▶ _EXERCISE AIM_
Beginning with the line containing "Cette analyse permettra" and going on through the line containing "The first argument", the lines below are to be returned exactly, pictures excluded and nothing added.

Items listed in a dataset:
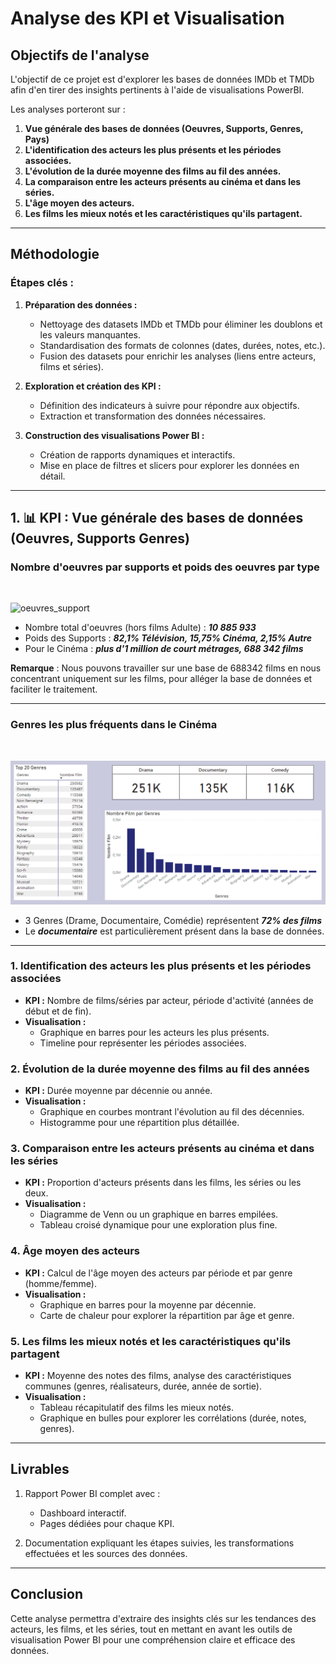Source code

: # Analyse des KPI et Visualisation

## Objectifs de l'analyse
L'objectif de ce projet est d'explorer les bases de données IMDb et TMDb afin d'en tirer des insights pertinents à l'aide de visualisations PowerBI.

Les analyses porteront sur :

1. **Vue générale des bases de données (Oeuvres, Supports, Genres, Pays)**
2. **L'identification des acteurs les plus présents et les périodes associées.**
3. **L'évolution de la durée moyenne des films au fil des années.**
4. **La comparaison entre les acteurs présents au cinéma et dans les séries.**
5. **L'âge moyen des acteurs.**
6. **Les films les mieux notés et les caractéristiques qu'ils partagent.**

---

## Méthodologie
### Étapes clés :

1. **Préparation des données :**
   - Nettoyage des datasets IMDb et TMDb pour éliminer les doublons et les valeurs manquantes.
   - Standardisation des formats de colonnes (dates, durées, notes, etc.).
   - Fusion des datasets pour enrichir les analyses (liens entre acteurs, films et séries).

2. **Exploration et création des KPI :**
   - Définition des indicateurs à suivre pour répondre aux objectifs.
   - Extraction et transformation des données nécessaires.

3. **Construction des visualisations Power BI :**
   - Création de rapports dynamiques et interactifs.
   - Mise en place de filtres et slicers pour explorer les données en détail.

---

## 1. **📊 KPI** : Vue générale des bases de données (Oeuvres, Supports Genres)

### Nombre d'oeuvres par supports et poids des oeuvres par type
<br>

![oeuvres_support](../images/kpi/3_répartition.PNG)

- Nombre total d'oeuvres (hors films Adulte) : ***10 885 933***
- Poids des Supports : ***82,1% Télévision, 15,75% Cinéma, 2,15% Autre***
- Pour le Cinéma : ***plus d'1 million de court métrages, 688 342 films***

**Remarque** : Nous pouvons travailler sur une base de 688342 films en nous concentrant uniquement sur les films, pour alléger la base de données et faciliter le traitement.

---

### Genres les plus fréquents dans le Cinéma
<br>

![genres](../images/kpi/4_genres.PNG)

- 3 Genres (Drame, Documentaire, Comédie) représentent ***72% des films***
- Le ***documentaire*** est particulièrement présent dans la base de données.

---

### 1. Identification des acteurs les plus présents et les périodes associées
- **KPI :** Nombre de films/séries par acteur, période d'activité (années de début et de fin).
- **Visualisation :**
  - Graphique en barres pour les acteurs les plus présents.
  - Timeline pour représenter les périodes associées.

### 2. Évolution de la durée moyenne des films au fil des années
- **KPI :** Durée moyenne par décennie ou année.
- **Visualisation :**
  - Graphique en courbes montrant l'évolution au fil des décennies.
  - Histogramme pour une répartition plus détaillée.

### 3. Comparaison entre les acteurs présents au cinéma et dans les séries
- **KPI :** Proportion d'acteurs présents dans les films, les séries ou les deux.
- **Visualisation :**
  - Diagramme de Venn ou un graphique en barres empilées.
  - Tableau croisé dynamique pour une exploration plus fine.

### 4. Âge moyen des acteurs
- **KPI :** Calcul de l'âge moyen des acteurs par période et par genre (homme/femme).
- **Visualisation :**
  - Graphique en barres pour la moyenne par décennie.
  - Carte de chaleur pour explorer la répartition par âge et genre.

### 5. Les films les mieux notés et les caractéristiques qu'ils partagent
- **KPI :** Moyenne des notes des films, analyse des caractéristiques communes (genres, réalisateurs, durée, année de sortie).
- **Visualisation :**
  - Tableau récapitulatif des films les mieux notés.
  - Graphique en bulles pour explorer les corrélations (durée, notes, genres).

---

## Livrables
1. Rapport Power BI complet avec :
   - Dashboard interactif.
   - Pages dédiées pour chaque KPI.

2. Documentation expliquant les étapes suivies, les transformations effectuées et les sources des données.

---

## Conclusion
Cette analyse permettra d'extraire des insights clés sur les tendances des acteurs, les films, et les séries, tout en mettant en avant les outils de visualisation Power BI pour une compréhension claire et efficace des données.

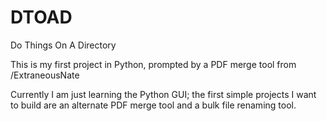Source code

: # DTOAD
Do Things On A Directory

This is my first project in Python, prompted by a PDF merge tool from /ExtraneousNate

Currently I am just learning the Python GUI; the first simple projects I want to build are an alternate PDF merge tool and a bulk file renaming tool.
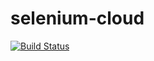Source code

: # selenium-cloud


[![Build Status](https://travis-ci.org/aamol/selenium-cloud.svg?branch=master)](https://travis-ci.org/aamol/selenium-cloud)

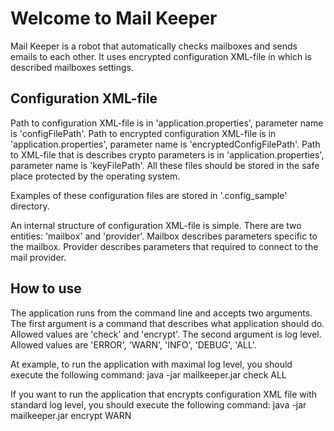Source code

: # Welcome to Mail Keeper

Mail Keeper is a robot that automatically checks mailboxes and sends emails to each other.
It uses encrypted configuration XML-file in which is described mailboxes settings.

## Configuration XML-file

Path to configuration XML-file is in 'application.properties', parameter name is 'configFilePath'.
Path to encrypted configuration XML-file is in 'application.properties', parameter name is 'encryptedConfigFilePath'.
Path to XML-file that is describes crypto parameters is in 'application.properties', parameter name is 'keyFilePath'.
All these files should be stored in the safe place protected by the operating system.

Examples of these configuration files are stored in '.config_sample' directory.

An internal structure of configuration XML-file is simple. There are two entities: 'mailbox' and 'provider'. Mailbox describes parameters specific to the mailbox. Provider describes parameters that required to connect to the mail provider.

## How to use

The application runs from the command line and accepts two arguments.
The first argument is a command that describes what application should do. Allowed values are 'check' and 'encrypt'.
The second argument is log level. Allowed values are 'ERROR', 'WARN', 'INFO', 'DEBUG', 'ALL'.

At example, to run the application with maximal log level, you should execute the following command:
java -jar mailkeeper.jar check ALL

If you want to run the application that encrypts configuration XML file with standard log level, you should execute the following command:
java -jar mailkeeper.jar encrypt WARN
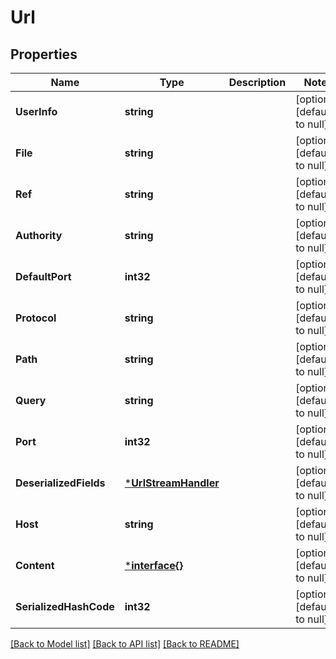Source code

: # Url

## Properties
Name | Type | Description | Notes
------------ | ------------- | ------------- | -------------
**UserInfo** | **string** |  | [optional] [default to null]
**File** | **string** |  | [optional] [default to null]
**Ref** | **string** |  | [optional] [default to null]
**Authority** | **string** |  | [optional] [default to null]
**DefaultPort** | **int32** |  | [optional] [default to null]
**Protocol** | **string** |  | [optional] [default to null]
**Path** | **string** |  | [optional] [default to null]
**Query** | **string** |  | [optional] [default to null]
**Port** | **int32** |  | [optional] [default to null]
**DeserializedFields** | [***UrlStreamHandler**](URLStreamHandler.md) |  | [optional] [default to null]
**Host** | **string** |  | [optional] [default to null]
**Content** | [***interface{}**](interface{}.md) |  | [optional] [default to null]
**SerializedHashCode** | **int32** |  | [optional] [default to null]

[[Back to Model list]](../README.md#documentation-for-models) [[Back to API list]](../README.md#documentation-for-api-endpoints) [[Back to README]](../README.md)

▶ _WRITTEN RESPONSE_
Cette analyse permettra d'extraire des insights clés sur les tendances des acteurs, les films, et les séries, tout en mettant en avant les outils de visualisation Power BI pour une compréhension claire et efficace des données.

Source code

: # DTOAD
Do Things On A Directory

This is my first project in Python, prompted by a PDF merge tool from /ExtraneousNate

Currently I am just learning the Python GUI; the first simple projects I want to build are an alternate PDF merge tool and a bulk file renaming tool.
Source code

: # selenium-cloud


[![Build Status](https://travis-ci.org/aamol/selenium-cloud.svg?branch=master)](https://travis-ci.org/aamol/selenium-cloud)

Source code

: # Welcome to Mail Keeper

Mail Keeper is a robot that automatically checks mailboxes and sends emails to each other.
It uses encrypted configuration XML-file in which is described mailboxes settings.

## Configuration XML-file

Path to configuration XML-file is in 'application.properties', parameter name is 'configFilePath'.
Path to encrypted configuration XML-file is in 'application.properties', parameter name is 'encryptedConfigFilePath'.
Path to XML-file that is describes crypto parameters is in 'application.properties', parameter name is 'keyFilePath'.
All these files should be stored in the safe place protected by the operating system.

Examples of these configuration files are stored in '.config_sample' directory.

An internal structure of configuration XML-file is simple. There are two entities: 'mailbox' and 'provider'. Mailbox describes parameters specific to the mailbox. Provider describes parameters that required to connect to the mail provider.

## How to use

The application runs from the command line and accepts two arguments.
The first argument is a command that describes what application should do. Allowed values are 'check' and 'encrypt'.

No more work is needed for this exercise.